> _Work instructions_
Could you set down the lines from the first line of the entries below through the line with "nicht abgesenktem GW.", exactly and with no pictures?

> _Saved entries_
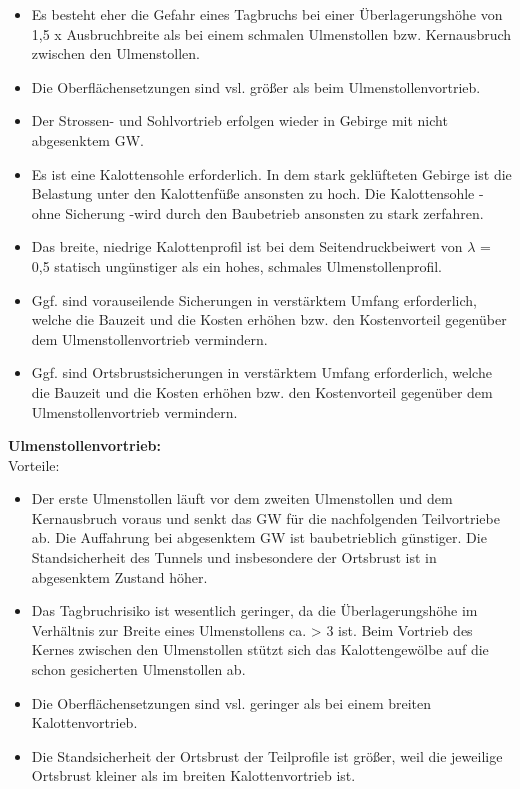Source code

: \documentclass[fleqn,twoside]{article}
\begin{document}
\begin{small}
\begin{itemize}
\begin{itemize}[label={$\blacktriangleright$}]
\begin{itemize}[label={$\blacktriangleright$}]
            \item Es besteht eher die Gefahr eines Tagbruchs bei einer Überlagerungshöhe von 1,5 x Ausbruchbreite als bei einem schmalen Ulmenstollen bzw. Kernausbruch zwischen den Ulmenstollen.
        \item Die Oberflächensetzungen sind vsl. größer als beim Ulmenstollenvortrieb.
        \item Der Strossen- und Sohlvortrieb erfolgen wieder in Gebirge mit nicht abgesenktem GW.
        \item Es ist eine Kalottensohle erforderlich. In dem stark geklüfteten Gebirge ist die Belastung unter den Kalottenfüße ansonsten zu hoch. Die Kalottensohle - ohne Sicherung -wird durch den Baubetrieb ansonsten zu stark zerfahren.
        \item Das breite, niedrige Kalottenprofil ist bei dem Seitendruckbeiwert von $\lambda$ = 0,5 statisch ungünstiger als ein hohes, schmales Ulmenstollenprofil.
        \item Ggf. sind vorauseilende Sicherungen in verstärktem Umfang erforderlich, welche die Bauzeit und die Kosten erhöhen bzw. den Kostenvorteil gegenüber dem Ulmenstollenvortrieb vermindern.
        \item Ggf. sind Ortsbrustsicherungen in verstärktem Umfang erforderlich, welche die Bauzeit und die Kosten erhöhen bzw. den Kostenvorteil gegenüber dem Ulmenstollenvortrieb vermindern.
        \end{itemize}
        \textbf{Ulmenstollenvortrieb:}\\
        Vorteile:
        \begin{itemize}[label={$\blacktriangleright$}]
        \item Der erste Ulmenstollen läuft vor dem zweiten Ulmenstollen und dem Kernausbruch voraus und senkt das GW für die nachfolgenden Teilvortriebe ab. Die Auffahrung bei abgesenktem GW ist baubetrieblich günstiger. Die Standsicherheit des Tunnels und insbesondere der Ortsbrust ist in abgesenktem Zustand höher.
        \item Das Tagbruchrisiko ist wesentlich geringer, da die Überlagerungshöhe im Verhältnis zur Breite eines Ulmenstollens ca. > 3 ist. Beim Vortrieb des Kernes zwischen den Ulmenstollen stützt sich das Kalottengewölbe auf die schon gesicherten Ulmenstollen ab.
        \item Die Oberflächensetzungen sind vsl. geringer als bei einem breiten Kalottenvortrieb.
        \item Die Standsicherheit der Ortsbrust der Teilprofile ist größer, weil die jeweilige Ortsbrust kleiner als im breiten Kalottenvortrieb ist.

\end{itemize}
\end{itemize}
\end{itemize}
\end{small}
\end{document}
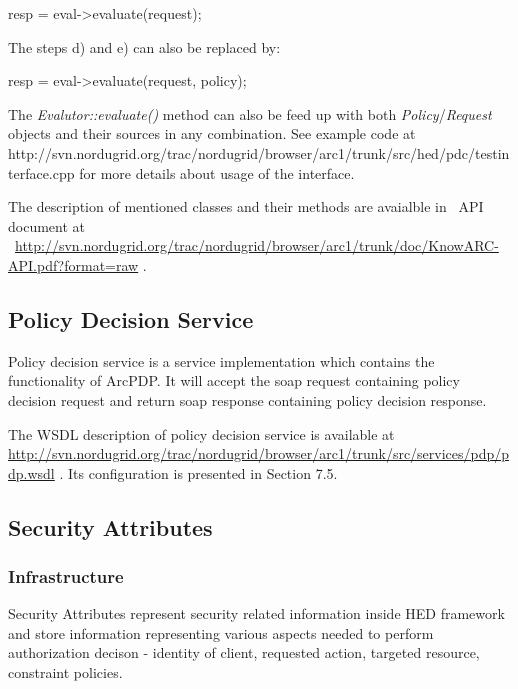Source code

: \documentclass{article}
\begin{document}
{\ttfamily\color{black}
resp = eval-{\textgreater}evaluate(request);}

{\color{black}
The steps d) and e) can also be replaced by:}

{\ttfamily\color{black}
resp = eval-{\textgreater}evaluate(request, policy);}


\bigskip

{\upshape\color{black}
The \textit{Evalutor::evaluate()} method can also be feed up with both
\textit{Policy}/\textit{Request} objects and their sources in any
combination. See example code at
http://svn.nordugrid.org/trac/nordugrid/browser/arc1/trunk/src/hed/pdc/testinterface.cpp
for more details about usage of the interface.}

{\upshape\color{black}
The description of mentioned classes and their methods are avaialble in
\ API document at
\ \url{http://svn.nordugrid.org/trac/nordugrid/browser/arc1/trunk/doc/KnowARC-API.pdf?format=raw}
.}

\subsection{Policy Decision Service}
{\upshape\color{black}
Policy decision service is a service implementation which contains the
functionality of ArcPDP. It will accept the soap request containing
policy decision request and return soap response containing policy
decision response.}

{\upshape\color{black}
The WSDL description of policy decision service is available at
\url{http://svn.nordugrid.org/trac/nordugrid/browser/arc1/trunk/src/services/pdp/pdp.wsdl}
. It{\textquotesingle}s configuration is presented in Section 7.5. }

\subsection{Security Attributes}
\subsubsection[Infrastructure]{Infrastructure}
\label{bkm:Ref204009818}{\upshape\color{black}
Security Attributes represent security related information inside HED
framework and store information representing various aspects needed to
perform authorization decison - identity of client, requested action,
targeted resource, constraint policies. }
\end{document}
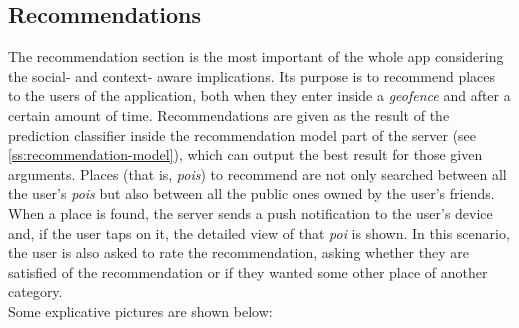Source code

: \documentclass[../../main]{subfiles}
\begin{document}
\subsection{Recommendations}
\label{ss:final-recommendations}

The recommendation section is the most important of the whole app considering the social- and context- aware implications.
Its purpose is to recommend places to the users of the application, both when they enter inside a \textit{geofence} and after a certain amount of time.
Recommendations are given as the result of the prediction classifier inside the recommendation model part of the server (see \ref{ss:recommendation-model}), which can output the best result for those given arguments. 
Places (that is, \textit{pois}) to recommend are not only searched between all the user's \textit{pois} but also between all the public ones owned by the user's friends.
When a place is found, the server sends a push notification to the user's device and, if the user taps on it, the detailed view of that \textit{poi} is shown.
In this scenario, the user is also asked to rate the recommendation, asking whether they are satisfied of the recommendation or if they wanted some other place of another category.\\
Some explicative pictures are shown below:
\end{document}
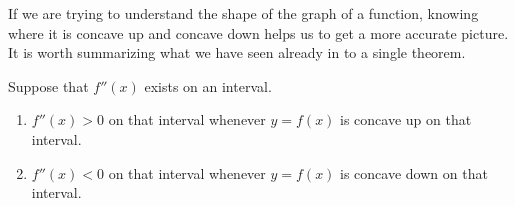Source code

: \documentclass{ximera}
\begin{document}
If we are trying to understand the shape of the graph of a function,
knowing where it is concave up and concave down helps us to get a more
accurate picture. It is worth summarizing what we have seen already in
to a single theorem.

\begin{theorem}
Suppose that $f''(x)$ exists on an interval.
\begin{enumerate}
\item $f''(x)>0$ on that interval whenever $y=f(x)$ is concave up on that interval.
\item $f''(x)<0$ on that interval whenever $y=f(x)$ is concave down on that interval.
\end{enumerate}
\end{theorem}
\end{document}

> _Answer space_
Source code

: \documentclass[fleqn,twoside]{article}
\begin{document}
\begin{small}
\begin{itemize}
\begin{itemize}[label={$\blacktriangleright$}]
\begin{itemize}[label={$\blacktriangleright$}]
            \item Es besteht eher die Gefahr eines Tagbruchs bei einer Überlagerungshöhe von 1,5 x Ausbruchbreite als bei einem schmalen Ulmenstollen bzw. Kernausbruch zwischen den Ulmenstollen.
        \item Die Oberflächensetzungen sind vsl. größer als beim Ulmenstollenvortrieb.
        \item Der Strossen- und Sohlvortrieb erfolgen wieder in Gebirge mit nicht abgesenktem GW.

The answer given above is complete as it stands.